_TASK DETAILS:_ Show each line from the records below in which the word "tâche" occurs.

_STORED DATA:_
--------

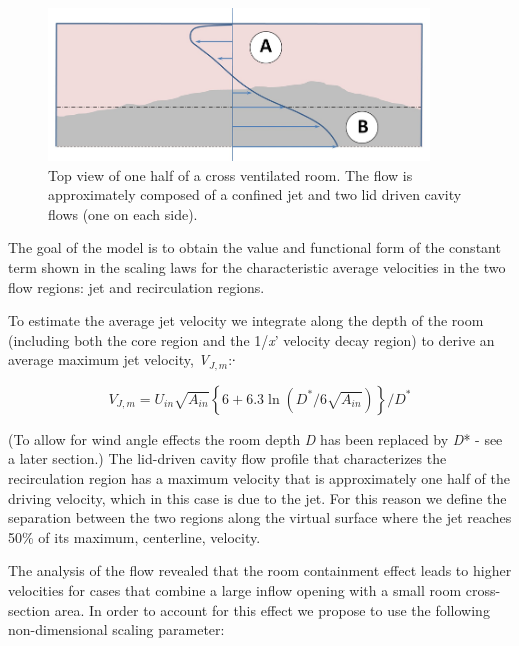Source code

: {\begin{figure}[hbtp] %
\centering
\includegraphics[width=0.9\textwidth, height=0.9\textheight, keepaspectratio=true]{media/image2624.png}
\caption{Top view of one half of a cross ventilated room. The flow is approximately composed of a confined jet and two lid driven cavity flows (one on each side). \protect \label{fig:top-view-of-one-half-of-a-cross-ventilated}}
\end{figure}

The goal of the model is to obtain the value and functional form of the constant term shown in the scaling laws for the characteristic average velocities in the two flow regions: jet and recirculation regions.

To estimate the average jet velocity we integrate along the depth of the room (including both the core region and the 1/\emph{x}' velocity decay region) to derive an average maximum jet velocity, \emph{V}\(_{J,m}\):∙

\begin{equation}
{V_{J,m}} = {U_{in}}\sqrt {{A_{in}}} \left\{ {6 + 6.3\ln \left( {{D^*}/6\sqrt {{A_{in}}} } \right)} \right\}/{D^*}
\end{equation}

(To allow for wind angle effects the room depth \emph{D} has been replaced by \emph{D}* - see a later section.) The lid-driven cavity flow profile that characterizes the recirculation region has a maximum velocity that is approximately one half of the driving velocity, which in this case is due to the jet. For this reason we define the separation between the two regions along the virtual surface where the jet reaches 50\% of its maximum, centerline, velocity.

The analysis of the flow revealed that the room containment effect leads to higher velocities for cases that combine a large inflow opening with a small room cross-section area. In order to account for this effect we propose to use the following non-dimensional scaling parameter:

}
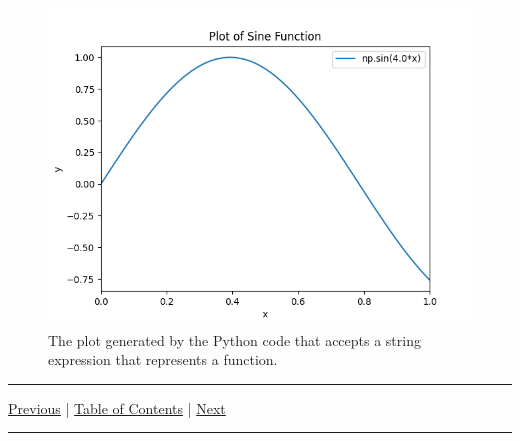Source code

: \documentclass[10pt,fleqn]{article}
\begin{document}
\begin{figure}[h]
\centering
\includegraphics[width=6.0in]{../images/2ddataplot_05.png}
\vskip0.1in
\caption{The plot generated by the Python code that accepts a string expression
         that represents a function.}
\end{figure}
\eject
\vskip0.1in\hrule\vskip0.1in \noindent
  \href{../../topic_10/md/topic_10.md}{Previous} |
  \href{../../toc/md/topic_toc.md}{Table of Contents} |
  \href{../../topic_12/md/topic_12.md}{Next}
\vskip0.1in\hrule\vskip0.1in \noindent
\end{document}
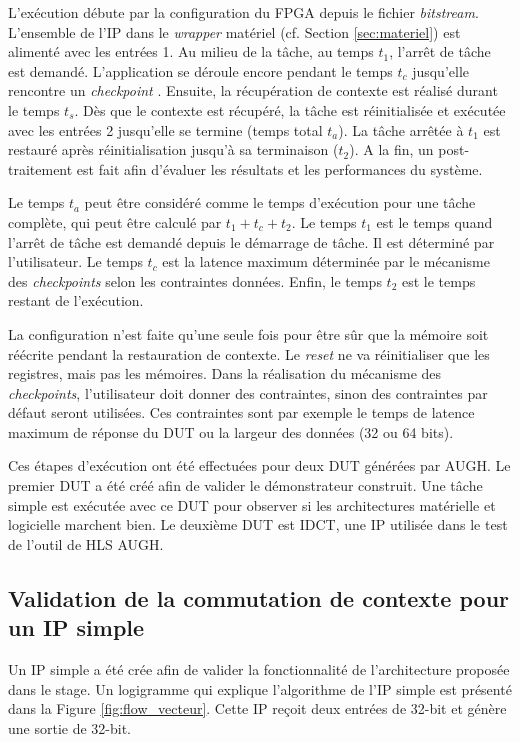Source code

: L'exécution débute par la configuration du FPGA depuis le fichier \emph{bitstream}. L'ensemble de l'IP
dans le \emph{wrapper} matériel (cf. Section \ref{sec:materiel}) est alimenté avec les entrées 1.
Au milieu de la tâche, au temps $t_1$, l'arrêt de tâche est demandé. L'application se déroule encore
pendant le temps $t_c$ jusqu'elle rencontre
un \emph{checkpoint} . Ensuite, la récupération de contexte est réalisé durant le temps
$t_s$. Dès que le contexte est récupéré, la tâche est réinitialisée et exécutée avec les entrées 2 jusqu'elle se termine (temps total $t_a$).
La tâche arrêtée à $t_1$ est restauré après réinitialisation jusqu'à sa terminaison ($t_2$). 
A la fin, un post-traitement est fait afin d'évaluer les résultats et les performances du système.

Le temps $t_a$ peut être considéré comme le temps d'exécution pour une tâche complète,
qui peut être calculé par $t_1 + t_c + t_2$. Le temps $t_1$ est le temps quand l'arrêt de tâche est demandé
depuis le démarrage de tâche. Il est déterminé par l'utilisateur. Le temps $t_c$ est la latence maximum déterminée
par le mécanisme des \emph{checkpoints} selon les contraintes données. Enfin, le temps $t_2$ est
le temps restant de l'exécution.

La configuration n'est faite qu'une seule fois pour être sûr que la mémoire soit réécrite pendant la restauration
de contexte. Le \emph{reset} ne va réinitialiser que les registres, mais pas les mémoires.
Dans la réalisation du mécanisme des \emph{checkpoints}, l'utilisateur doit donner des contraintes,
sinon des contraintes par défaut seront utilisées. Ces contraintes sont par exemple le temps de latence maximum de réponse du DUT ou
la largeur des données (32 ou 64 bits).

Ces étapes d'exécution ont été effectuées pour deux DUT générées par AUGH. Le premier DUT a été créé
afin de valider le démonstrateur construit. Une tâche simple est exécutée avec ce DUT pour observer
si les architectures matérielle et logicielle marchent bien. Le deuxième DUT est IDCT, une IP utilisée
dans le test de l'outil de HLS AUGH.

\subsection{Validation de la commutation de contexte pour un IP simple}

Un IP simple a été crée afin de valider la fonctionnalité de 
l'architecture proposée dans le stage. Un logigramme qui explique l'algorithme de l'IP simple est présenté dans la Figure
\ref{fig:flow_vecteur}. Cette IP reçoit deux entrées de 32-bit et génère une sortie de 32-bit.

--------

_ANSWER SECTION:_
Au milieu de la tâche, au temps $t_1$, l'arrêt de tâche est demandé. L'application se déroule encore
$t_s$. Dès que le contexte est récupéré, la tâche est réinitialisée et exécutée avec les entrées 2 jusqu'elle se termine (temps total $t_a$).
La tâche arrêtée à $t_1$ est restauré après réinitialisation jusqu'à sa terminaison ($t_2$). 
Le temps $t_a$ peut être considéré comme le temps d'exécution pour une tâche complète,
qui peut être calculé par $t_1 + t_c + t_2$. Le temps $t_1$ est le temps quand l'arrêt de tâche est demandé
depuis le démarrage de tâche. Il est déterminé par l'utilisateur. Le temps $t_c$ est la latence maximum déterminée
afin de valider le démonstrateur construit. Une tâche simple est exécutée avec ce DUT pour observer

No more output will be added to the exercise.